→ **What you have to do**
Give back all of the data verbatim.

→ **Supplied data**
--

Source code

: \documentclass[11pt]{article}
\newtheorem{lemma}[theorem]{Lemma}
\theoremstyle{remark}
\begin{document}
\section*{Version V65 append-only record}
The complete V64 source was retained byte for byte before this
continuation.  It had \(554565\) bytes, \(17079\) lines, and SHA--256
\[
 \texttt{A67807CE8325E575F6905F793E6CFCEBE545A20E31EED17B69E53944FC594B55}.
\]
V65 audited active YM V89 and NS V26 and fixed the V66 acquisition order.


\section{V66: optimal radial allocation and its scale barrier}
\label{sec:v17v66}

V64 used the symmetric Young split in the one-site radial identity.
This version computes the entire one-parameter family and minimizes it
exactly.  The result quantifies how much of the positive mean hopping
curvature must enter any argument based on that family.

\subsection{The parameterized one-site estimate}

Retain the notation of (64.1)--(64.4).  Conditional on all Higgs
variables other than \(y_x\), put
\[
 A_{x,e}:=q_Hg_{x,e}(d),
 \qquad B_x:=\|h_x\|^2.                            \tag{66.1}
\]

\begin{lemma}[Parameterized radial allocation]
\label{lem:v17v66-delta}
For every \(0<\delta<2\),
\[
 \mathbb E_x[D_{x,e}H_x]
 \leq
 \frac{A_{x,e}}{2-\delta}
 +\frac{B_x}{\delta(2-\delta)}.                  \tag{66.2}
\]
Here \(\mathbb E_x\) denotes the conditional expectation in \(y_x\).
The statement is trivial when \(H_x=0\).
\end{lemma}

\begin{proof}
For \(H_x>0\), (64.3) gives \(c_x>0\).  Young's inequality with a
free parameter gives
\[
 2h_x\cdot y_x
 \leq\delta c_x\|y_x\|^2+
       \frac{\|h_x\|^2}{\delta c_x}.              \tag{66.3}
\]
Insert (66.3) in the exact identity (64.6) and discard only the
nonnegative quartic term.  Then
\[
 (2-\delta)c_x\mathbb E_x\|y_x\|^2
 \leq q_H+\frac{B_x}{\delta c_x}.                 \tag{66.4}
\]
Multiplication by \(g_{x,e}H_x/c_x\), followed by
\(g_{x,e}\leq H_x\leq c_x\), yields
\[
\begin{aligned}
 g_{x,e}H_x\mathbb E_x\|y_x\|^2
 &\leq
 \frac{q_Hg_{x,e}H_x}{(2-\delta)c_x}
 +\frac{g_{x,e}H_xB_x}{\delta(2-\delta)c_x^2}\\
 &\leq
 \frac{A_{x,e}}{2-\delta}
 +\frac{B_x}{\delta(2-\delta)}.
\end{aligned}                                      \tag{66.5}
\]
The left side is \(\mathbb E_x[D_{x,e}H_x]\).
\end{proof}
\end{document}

--

→ **Finished task**
Source code

: \documentclass[11pt]{article}
\newtheorem{lemma}[theorem]{Lemma}
\theoremstyle{remark}
\begin{document}
\section*{Version V65 append-only record}
The complete V64 source was retained byte for byte before this
continuation.  It had \(554565\) bytes, \(17079\) lines, and SHA--256
\[
 \texttt{A67807CE8325E575F6905F793E6CFCEBE545A20E31EED17B69E53944FC594B55}.
\]
V65 audited active YM V89 and NS V26 and fixed the V66 acquisition order.


\section{V66: optimal radial allocation and its scale barrier}
\label{sec:v17v66}

V64 used the symmetric Young split in the one-site radial identity.
This version computes the entire one-parameter family and minimizes it
exactly.  The result quantifies how much of the positive mean hopping
curvature must enter any argument based on that family.

\subsection{The parameterized one-site estimate}

Retain the notation of (64.1)--(64.4).  Conditional on all Higgs
variables other than \(y_x\), put
\[
 A_{x,e}:=q_Hg_{x,e}(d),
 \qquad B_x:=\|h_x\|^2.                            \tag{66.1}
\]

\begin{lemma}[Parameterized radial allocation]
\label{lem:v17v66-delta}
For every \(0<\delta<2\),
\[
 \mathbb E_x[D_{x,e}H_x]
 \leq
 \frac{A_{x,e}}{2-\delta}
 +\frac{B_x}{\delta(2-\delta)}.                  \tag{66.2}
\]
Here \(\mathbb E_x\) denotes the conditional expectation in \(y_x\).
The statement is trivial when \(H_x=0\).
\end{lemma}

\begin{proof}
For \(H_x>0\), (64.3) gives \(c_x>0\).  Young's inequality with a
free parameter gives
\[
 2h_x\cdot y_x
 \leq\delta c_x\|y_x\|^2+
       \frac{\|h_x\|^2}{\delta c_x}.              \tag{66.3}
\]
Insert (66.3) in the exact identity (64.6) and discard only the
nonnegative quartic term.  Then
\[
 (2-\delta)c_x\mathbb E_x\|y_x\|^2
 \leq q_H+\frac{B_x}{\delta c_x}.                 \tag{66.4}
\]
Multiplication by \(g_{x,e}H_x/c_x\), followed by
\(g_{x,e}\leq H_x\leq c_x\), yields
\[
\begin{aligned}
 g_{x,e}H_x\mathbb E_x\|y_x\|^2
 &\leq
 \frac{q_Hg_{x,e}H_x}{(2-\delta)c_x}
 +\frac{g_{x,e}H_xB_x}{\delta(2-\delta)c_x^2}\\
 &\leq
 \frac{A_{x,e}}{2-\delta}
 +\frac{B_x}{\delta(2-\delta)}.
\end{aligned}                                      \tag{66.5}
\]
The left side is \(\mathbb E_x[D_{x,e}H_x]\).
\end{proof}
\end{document}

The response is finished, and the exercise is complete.